X-ray diffraction data of the coated sheets were acquired using Ultima-IV diffractometer (Rigaku, Japan) (Cu Kα radiation λ = 1.5418 Å at 40 kV accelerating voltage and 30 mA) with parallel beam geometry and a multipurpose thin film attachment. For all nanofibrous sheets, the XRD patterns were recorded in theta-2theta, grazing incidence angles of 4° to 8°, 0.05° increment size and 2 s count time per step.

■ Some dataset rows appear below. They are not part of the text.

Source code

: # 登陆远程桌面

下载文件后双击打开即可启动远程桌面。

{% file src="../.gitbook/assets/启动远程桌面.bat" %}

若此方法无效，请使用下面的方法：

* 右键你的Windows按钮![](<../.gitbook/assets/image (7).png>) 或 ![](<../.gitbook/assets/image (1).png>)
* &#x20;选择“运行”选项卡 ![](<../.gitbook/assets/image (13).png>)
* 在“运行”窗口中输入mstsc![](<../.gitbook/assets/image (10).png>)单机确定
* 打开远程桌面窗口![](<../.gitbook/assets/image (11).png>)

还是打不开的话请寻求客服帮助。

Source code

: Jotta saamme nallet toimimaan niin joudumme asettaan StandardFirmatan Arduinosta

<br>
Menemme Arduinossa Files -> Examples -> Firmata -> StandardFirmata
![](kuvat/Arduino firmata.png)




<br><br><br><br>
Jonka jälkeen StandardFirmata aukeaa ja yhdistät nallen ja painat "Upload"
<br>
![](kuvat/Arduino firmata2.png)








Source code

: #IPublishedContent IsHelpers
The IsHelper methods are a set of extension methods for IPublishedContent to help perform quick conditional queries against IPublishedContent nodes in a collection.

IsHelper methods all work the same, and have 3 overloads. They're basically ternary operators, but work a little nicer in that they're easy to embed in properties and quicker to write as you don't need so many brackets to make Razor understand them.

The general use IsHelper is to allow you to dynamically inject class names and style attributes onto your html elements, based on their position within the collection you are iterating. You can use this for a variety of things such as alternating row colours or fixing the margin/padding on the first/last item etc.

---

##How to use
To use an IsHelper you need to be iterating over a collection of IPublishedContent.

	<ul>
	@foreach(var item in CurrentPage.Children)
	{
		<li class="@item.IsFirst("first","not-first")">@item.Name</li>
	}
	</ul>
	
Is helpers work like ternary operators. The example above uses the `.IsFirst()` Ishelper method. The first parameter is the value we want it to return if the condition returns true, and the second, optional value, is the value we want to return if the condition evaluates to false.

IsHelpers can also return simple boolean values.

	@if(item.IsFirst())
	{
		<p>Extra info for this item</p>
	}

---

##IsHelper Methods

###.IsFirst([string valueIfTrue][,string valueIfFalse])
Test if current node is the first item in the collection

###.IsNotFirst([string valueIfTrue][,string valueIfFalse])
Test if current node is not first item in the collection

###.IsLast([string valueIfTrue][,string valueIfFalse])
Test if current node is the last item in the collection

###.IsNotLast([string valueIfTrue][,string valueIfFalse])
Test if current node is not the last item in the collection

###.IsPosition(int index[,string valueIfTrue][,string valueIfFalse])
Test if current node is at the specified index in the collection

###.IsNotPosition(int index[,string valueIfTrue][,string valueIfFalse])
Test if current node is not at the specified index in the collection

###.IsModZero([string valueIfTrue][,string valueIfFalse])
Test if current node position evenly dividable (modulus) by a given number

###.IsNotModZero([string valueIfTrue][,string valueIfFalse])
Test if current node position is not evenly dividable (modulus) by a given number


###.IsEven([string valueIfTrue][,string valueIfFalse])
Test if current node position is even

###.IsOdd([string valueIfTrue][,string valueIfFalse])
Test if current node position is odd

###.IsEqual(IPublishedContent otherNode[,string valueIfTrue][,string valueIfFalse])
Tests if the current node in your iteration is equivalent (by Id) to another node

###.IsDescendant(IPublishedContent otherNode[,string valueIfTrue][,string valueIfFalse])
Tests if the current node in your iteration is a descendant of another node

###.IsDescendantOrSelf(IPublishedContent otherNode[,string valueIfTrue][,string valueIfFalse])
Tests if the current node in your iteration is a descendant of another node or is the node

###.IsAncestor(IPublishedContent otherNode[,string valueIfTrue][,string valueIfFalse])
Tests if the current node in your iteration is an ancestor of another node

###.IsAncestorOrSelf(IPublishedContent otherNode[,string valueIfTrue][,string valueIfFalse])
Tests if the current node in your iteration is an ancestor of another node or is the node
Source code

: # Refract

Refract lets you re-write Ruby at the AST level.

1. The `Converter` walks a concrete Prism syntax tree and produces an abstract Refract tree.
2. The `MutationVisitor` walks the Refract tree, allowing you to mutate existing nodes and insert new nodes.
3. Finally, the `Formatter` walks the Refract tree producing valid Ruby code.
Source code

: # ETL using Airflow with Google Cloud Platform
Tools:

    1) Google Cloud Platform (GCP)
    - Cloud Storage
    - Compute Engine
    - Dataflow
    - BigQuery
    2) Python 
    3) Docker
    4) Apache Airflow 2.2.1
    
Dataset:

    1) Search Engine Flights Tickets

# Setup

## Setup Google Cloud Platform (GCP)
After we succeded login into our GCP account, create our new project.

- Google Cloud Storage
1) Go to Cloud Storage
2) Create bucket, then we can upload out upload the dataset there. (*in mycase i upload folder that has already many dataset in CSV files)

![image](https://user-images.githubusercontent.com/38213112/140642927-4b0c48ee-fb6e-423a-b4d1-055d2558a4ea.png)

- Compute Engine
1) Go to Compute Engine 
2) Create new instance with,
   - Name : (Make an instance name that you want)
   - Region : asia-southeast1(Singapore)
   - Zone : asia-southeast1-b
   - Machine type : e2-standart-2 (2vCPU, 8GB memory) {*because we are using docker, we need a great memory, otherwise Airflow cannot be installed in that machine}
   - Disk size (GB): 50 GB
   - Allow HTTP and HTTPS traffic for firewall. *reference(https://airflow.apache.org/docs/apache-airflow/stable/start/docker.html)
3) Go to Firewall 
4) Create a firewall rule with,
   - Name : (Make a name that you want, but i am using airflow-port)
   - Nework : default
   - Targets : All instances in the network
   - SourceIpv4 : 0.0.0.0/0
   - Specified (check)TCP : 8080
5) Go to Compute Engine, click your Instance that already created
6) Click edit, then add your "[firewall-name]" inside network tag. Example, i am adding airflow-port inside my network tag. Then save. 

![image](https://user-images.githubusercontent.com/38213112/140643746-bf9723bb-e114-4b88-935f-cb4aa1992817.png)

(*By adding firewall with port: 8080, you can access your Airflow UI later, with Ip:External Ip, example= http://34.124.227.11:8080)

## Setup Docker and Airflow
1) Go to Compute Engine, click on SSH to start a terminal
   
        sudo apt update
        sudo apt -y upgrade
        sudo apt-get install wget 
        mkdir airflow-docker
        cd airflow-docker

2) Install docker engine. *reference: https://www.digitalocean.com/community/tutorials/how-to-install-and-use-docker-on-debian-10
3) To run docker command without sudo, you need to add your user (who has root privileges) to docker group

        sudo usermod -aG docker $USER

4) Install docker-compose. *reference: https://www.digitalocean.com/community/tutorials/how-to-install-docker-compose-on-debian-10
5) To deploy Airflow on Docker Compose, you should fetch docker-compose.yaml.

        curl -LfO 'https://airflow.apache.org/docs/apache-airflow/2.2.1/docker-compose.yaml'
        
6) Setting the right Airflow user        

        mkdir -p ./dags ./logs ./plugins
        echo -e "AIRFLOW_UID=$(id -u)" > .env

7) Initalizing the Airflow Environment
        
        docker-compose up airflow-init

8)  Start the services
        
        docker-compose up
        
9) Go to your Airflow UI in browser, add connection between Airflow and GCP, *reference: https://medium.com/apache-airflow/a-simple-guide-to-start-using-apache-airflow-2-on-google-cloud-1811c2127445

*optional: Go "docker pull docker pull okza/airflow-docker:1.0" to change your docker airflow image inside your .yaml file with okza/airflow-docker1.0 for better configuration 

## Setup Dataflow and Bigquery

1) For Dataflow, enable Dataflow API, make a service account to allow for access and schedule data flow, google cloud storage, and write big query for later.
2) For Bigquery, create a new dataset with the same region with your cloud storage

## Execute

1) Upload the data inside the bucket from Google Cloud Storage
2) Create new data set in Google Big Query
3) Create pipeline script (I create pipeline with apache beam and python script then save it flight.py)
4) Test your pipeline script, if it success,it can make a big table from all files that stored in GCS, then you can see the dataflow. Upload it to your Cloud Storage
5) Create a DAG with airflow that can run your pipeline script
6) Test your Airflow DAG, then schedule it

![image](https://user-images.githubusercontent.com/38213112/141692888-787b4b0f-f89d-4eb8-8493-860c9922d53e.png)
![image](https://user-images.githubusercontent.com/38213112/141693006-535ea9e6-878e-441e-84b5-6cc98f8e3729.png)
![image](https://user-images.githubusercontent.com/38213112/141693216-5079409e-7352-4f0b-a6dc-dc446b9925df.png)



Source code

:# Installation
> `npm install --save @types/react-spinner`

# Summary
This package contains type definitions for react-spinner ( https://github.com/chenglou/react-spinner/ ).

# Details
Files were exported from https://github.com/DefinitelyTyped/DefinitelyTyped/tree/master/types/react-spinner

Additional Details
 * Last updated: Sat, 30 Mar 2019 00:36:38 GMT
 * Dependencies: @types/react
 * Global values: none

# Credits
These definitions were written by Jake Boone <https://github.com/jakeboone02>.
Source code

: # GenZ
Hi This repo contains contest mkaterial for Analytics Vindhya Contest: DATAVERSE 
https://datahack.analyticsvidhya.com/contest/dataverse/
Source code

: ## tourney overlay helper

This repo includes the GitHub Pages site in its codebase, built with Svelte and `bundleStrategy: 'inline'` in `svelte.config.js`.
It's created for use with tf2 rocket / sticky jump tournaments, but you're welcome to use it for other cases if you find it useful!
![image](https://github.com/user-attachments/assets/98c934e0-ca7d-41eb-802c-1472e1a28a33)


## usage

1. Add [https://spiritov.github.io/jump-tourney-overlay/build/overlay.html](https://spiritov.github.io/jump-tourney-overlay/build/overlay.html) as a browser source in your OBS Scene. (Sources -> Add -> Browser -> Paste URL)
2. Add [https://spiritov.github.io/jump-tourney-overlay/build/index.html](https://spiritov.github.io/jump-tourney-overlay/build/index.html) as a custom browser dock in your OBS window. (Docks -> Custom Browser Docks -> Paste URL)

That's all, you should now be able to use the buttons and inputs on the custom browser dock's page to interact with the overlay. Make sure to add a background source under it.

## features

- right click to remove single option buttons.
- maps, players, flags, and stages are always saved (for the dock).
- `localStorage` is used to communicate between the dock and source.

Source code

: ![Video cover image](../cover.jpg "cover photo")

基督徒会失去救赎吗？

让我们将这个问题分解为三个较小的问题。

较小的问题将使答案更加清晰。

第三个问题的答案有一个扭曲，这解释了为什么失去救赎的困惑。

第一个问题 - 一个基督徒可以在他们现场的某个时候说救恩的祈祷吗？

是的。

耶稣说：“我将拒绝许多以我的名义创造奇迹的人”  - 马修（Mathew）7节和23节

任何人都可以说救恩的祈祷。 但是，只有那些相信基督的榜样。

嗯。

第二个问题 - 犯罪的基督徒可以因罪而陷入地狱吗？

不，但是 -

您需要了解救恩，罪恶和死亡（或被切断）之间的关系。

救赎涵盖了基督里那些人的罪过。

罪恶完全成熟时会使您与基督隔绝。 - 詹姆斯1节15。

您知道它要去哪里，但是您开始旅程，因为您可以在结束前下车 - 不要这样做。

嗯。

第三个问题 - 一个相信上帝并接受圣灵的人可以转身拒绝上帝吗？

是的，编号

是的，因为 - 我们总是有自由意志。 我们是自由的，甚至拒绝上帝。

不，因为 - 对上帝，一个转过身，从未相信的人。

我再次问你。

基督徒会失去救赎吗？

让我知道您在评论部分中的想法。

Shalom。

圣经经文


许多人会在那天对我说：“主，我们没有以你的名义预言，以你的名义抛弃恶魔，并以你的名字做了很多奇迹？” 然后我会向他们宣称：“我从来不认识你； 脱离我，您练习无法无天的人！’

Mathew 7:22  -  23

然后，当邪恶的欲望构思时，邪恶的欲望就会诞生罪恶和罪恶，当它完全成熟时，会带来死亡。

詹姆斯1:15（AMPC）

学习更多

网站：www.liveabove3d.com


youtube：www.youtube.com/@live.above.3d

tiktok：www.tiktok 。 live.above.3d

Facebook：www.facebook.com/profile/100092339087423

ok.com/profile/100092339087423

Electrically conductive pattern fabrication and testing

Conductive patterns were fabricated from Zn/Mg/Ag using radio frequency (RF) magnetron sputtering (DC/RF Magnetron Sputter System, Syskey Technologies, Taiwan). Electrospun sheets were covered with a shadow mask, which was prepared by cutting a transparent sticker sheet using a laser engraver (Versalaser, VLS2.30). High purity targets of Zn/Mg/Ag (3.0 × 0.6 in) were used. To prepare nanocrystalline Zn/Mg/Ag thin films, plasma was generated inside a chamber using argon gas with a flow rate of 20 sccm at RF power of 100 W while the base pressure and operating pressure were 1 × 10−6 and 5 × 10−3 torr. The substrate rotation, target-substrate distance and deposition time were 15 rpm, 14 cm and 1000 s, respectively with an approximately 500 nm film thickness that was measured using a surface profiler (DektakXT, Bruker, Germany). The thickness of the film was controlled by increasing or decreasing the deposition time. Finally, the shadow masks were removed from the sheets leaving the patterned electrical circuit on the electrospun sheets. The coated sheets were subsequently used for electrical conductivity measurements using a multimeter.

Bacterial study

A wide range of bacterial strains were used for the experiments to verify the effectiveness of the release antibiotics: Escherichia coli, Pseudomonas fluorescens, Salmonella typhimurium, Vibrio parahaemolyticus, Listeria monocytogenes, Bacillus megaterium, Bacillus cereus, Staphylococcus aureus, Lactobacillus plantarum, Lactobacillus brevis, and Lactobacillus bulgaricus. The bacteria were inoculated and incubated in an air bath shaker (37 °C, 130 rpm) for 12 h until the culture entered the exponential period of growth. Bacteria with the concentration of ~1 × 105 CFU/mL were cultured for zone of inhibition and colony forming unit counting experiments. To investigate the application of device on bacterial, the device was placed on the surface of cultured bacteria, and different electrical voltages were applied to the conductive pattern to generate heat. A blank control sample without antibiotics was prepared for comparison. All the plates were incubated at approximately 34 °C for an appropriate time. Finally, the plates were taken out and the inhibition zone and number of remaining colonies were calculated.

Cell studies

Keratinocytes were cultured in a DMEM-based medium containing 10% FBS and 1% penicillin/streptomycin. For cytotoxicity assessment, circular samples (1 cm in diameter) were prepared and placed at the bottom of 24-well polystyrene plates. Then, cells were resuspened in culture media at the concentration of 1 × 107 cells/mL and 5,000 cells were seeded on the samples. The samples were incubated for 1 hr to allow cells to attach and then 300 µL of culture medium was added to each well. Cellular metabolic activity was measured using PrestoBlue® assay following manufacturer protocol on days 1, 3 and 7 and the assay results were measured using a BioTek UV/vis Synnergy 2 microplate reader.

Statistical analysis

Data from continuous parameters are expressed as means ± standard deviation (SD) of measurements (*p < 0.05, **p < 0.01 and ***p < 0.001) and were compared using one-way ANOVA testing in GraphPad Prism 6.